Glyphosate Facts

Transparency on safety aspects and use of glyphosate-containing herbicides in Europe


Statement of the GTF on the recent IARC decision concerning glyphosate

Evaluations carried out by regulatory authorities across the world for over forty years have all confirmed that glyphosate poses no unacceptable risk to humans, animals or the environment.

The Glyphosate Task Force (GTF) therefore does not accept the recent classification of glyphosate by the International Agency for Research on Cancer (IARC) as a Group 2A carcinogen. The evaluation which has produced this outcome demonstrates serious deficiencies in terms of methodological approach and the overall conclusion is inconsistent with the results of all regulatory reviews concerning glyphosate’s safety profile.

© Glyphosate Task Force It is important to note that the recent Review Assessment Report generated in the context of the on-going EU review for the renewal of approval of glyphosate found that “no evidence of carcinogenity was obtained” in the studies reviewed. All studies reviewed by IARC were taken into account in the assessment conducted by the German Authorities on behalf of the European Commission.

The decision reached by IARC only took into account a selection of publicly available information and was therefore made without the benefit of analysing the extensive data base on glyphosate already evaluated by the regulatory authorities of OECD countries. Most peer reviewed literature and other publicly available information such as the evaluations, opinions and conclusions of regulatory competent authorities were also dismissed by IARC. 

The studies not included in the IARC evaluation were generated using validated test methods in laboratories subjected to regular audit procedures, as prescribed by regulatory authorities and are of the highest quality. They provide clear evidence that glyphosate does not have genotoxic or carcinogenic properties.On reviewing all of this available data, both published and unpublished, regulatory authorities have consistently concluded that glyphosate does not cause cancer in either animals or humans.

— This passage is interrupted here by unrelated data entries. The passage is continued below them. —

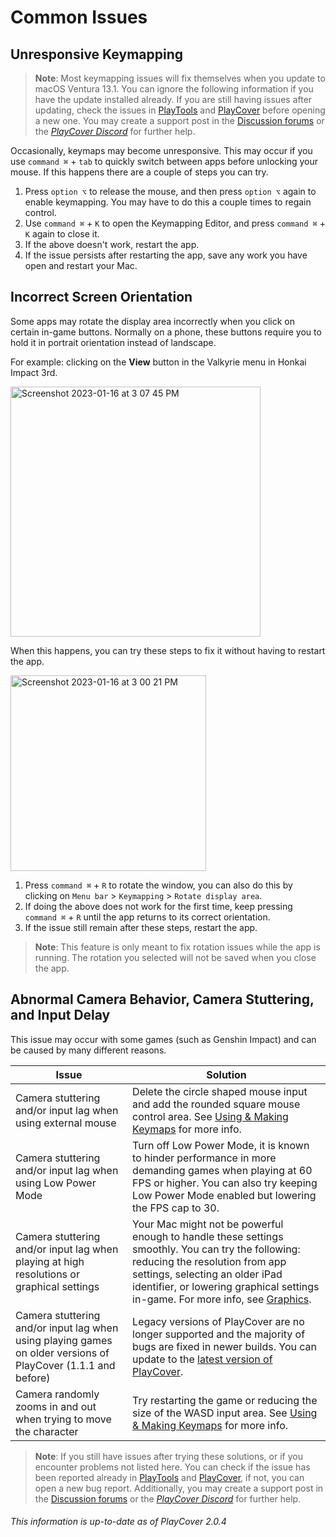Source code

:# Common Issues

## Unresponsive Keymapping

>__Note__: Most keymapping issues will fix themselves when you update to macOS Ventura 13.1. You can ignore the following information if you have the update installed already. If you are still having issues after updating, check the issues in [PlayTools](https://github.com/PlayCover/PlayTools) and [PlayCover](https://github.com/PlayCover/PlayCover/issues) before opening a new one. You may create a support post in the [Discussion forums](https://github.com/PlayCover/PlayCover/discussions) or the [_PlayCover Discord_](https://discord.gg/rMv5qxGTGC) for further help.

Occasionally, keymaps may become unresponsive. This may occur if you use `command ⌘` + `tab` to quickly switch between apps before unlocking your mouse. If this happens there are a couple of steps you can try.

1. Press `option ⌥` to release the mouse, and then press `option ⌥` again to enable keymapping. You may have to do this a couple times to regain control.
2. Use `command ⌘` + `K` to open the Keymapping Editor, and press `command ⌘` + `K` again to close it.
3. If the above doesn't work, restart the app.
4. If the issue persists after restarting the app, save any work you have open and restart your Mac. 

## Incorrect Screen Orientation 

Some apps may rotate the display area incorrectly when you click on certain in-game buttons. Normally on a phone, these buttons require you to hold it in portrait orientation instead of landscape.

For example: clicking on the **View** button in the Valkyrie menu in Honkai Impact 3rd. 

<img width="400" alt="Screenshot 2023-01-16 at 3 07 45 PM" src="https://user-images.githubusercontent.com/78054566/212759243-396b07a3-775b-44b7-b620-a11e3f1ce608.png">

When this happens, you can try these steps to fix it without having to restart the app.

<img width="313" alt="Screenshot 2023-01-16 at 3 00 21 PM" src="https://user-images.githubusercontent.com/78054566/212760148-597aaaa9-56c5-4a61-b010-a2b20ad4bafe.png">

1. Press `command ⌘` + `R` to rotate the window, you can also do this by clicking on `Menu bar` > `Keymapping` > `Rotate display area`.
2. If doing the above does not work for the first time, keep pressing `command ⌘` + `R` until the app returns to its correct orientation.
3. If the issue still remain after these steps, restart the app.

>__Note__: This feature is only meant to fix rotation issues while the app is running. The rotation you selected will not be saved when you close the app.   

## Abnormal Camera Behavior, Camera Stuttering, and Input Delay

This issue may occur with some games (such as Genshin Impact) and can be caused by many different reasons.

| Issue | Solution | 
| ---- | ---- |
| Camera stuttering and/or input lag when using external mouse | Delete the circle shaped mouse input and add the rounded square mouse control area. See [Using & Making Keymaps](../keymapping/using_making_keymaps.md) for more info. |
| Camera stuttering and/or input lag when using Low Power Mode | Turn off Low Power Mode, it is known to hinder performance in more demanding games when playing at 60 FPS or higher. You can also try keeping Low Power Mode enabled but lowering the FPS cap to 30. | 
| Camera stuttering and/or input lag when playing at high resolutions or graphical settings | Your Mac might not be powerful enough to handle these settings smoothly. You can try the following: reducing the resolution from app settings, selecting an older iPad identifier, or lowering graphical settings in-game. For more info, see [Graphics](../settings/graphics.md). |
| Camera stuttering and/or input lag when using playing games on older versions of PlayCover (1.1.1 and before) | Legacy versions of PlayCover are no longer supported and the majority of bugs are fixed in newer builds. You can update to the [latest version of PlayCover](https://github.com/PlayCover/PlayCover/releases/latest). |
| Camera randomly zooms in and out when trying to move the character | Try restarting the game or reducing the size of the WASD input area. See [Using & Making Keymaps](../keymapping/using_making_keymaps.md) for more info. |

>__Note__: If you still have issues after trying these solutions, or if you encounter problems not listed here. You can check if the issue has been reported already in [PlayTools](https://github.com/PlayCover/PlayTools) and [PlayCover](https://github.com/PlayCover/PlayCover/issues), if not, you can open a new bug report. Additionally, you may create a support post in the [Discussion forums](https://github.com/PlayCover/PlayCover/discussions) or the [_PlayCover Discord_](https://discord.gg/rMv5qxGTGC) for further help.

###### This information is up-to-date as of PlayCover 2.0.4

EFSA's  Conclusions on the dossier submitted by the Glyphosate Task Force (in the context of the EU review of approval for active substances) along with the Updated Assessment Report, and EFSA peer review documentation is expected to be published by EFSA on its website later this year and therefore will be available for review by IARC.

The Glyphosate Task Force believes that IARC should withdraw the decision and take this information into account before finalising its monograph on glyphosate.

You can download a Dutch version of the statement here: Statement van de GTF over de recente beslissing van het IARC betreffende glyfosaat

Further information:

• Statement by the Federal Institute for Risk Assessment (BfR) on the IARC evaluation: Does glyphosate cause cancer?

• Remarks by Maria Flachsbarth, German Parliamentary State Secretary for the German Federal Minister for Food and Agriculture to the German Bundestag on March 25, 2015: "…I’d like to call your attention to the fact that regarding potential carcinogenic properties, the opinion of the BfR is confirmed by the evaluations of the European Food Safety Authority (EFSA), the European Chemical Evaluations Agency (ECHA), the Joint Meeting on Pesticide Residues (JMPR), the World Health Organisation (WHO), the Food and Agriculture Organisation (FAO) of the United Nations as well as the national regulatory authorities in, for example, Australia, the U.S. and Brazil. It is not yet clear why an organization of the WHO, the above-mentioned IARC, came to a conclusion that is completely contrary to that of the JMPR. […] At the moment there is no acute need for a ban."  You can read the full response (in German) by Dr. Flachsbarth here.

• Statement by "Health Canada" on the IARC classification: "The herbicide glyphosate and the insecticides malathion and diazinon were classified as probably carcinogenic to humans. [...]  It is important to note that these hazard classifications are not health risk assessments. The levels of human exposure, which determine the actual risk, were not taken into account. Pesticides are registered for use in Canada only if the level of exposure to Canadians does not cause any harmful effects, including cancer." Read the full statement here.


More information on the conclusions of the draft re-evaluation report on glyphosate: “In epidemiological studies in humans, there was no evidence of carcinogenicity and there were no effects on fertility, reproduction and development of neurotoxicity that might be attributed to glyphosate.” Glyphosate Renewal Assessment Report, Germany, Rapporteur Member State for the European Renewal of Approval for Glyphosate (2014).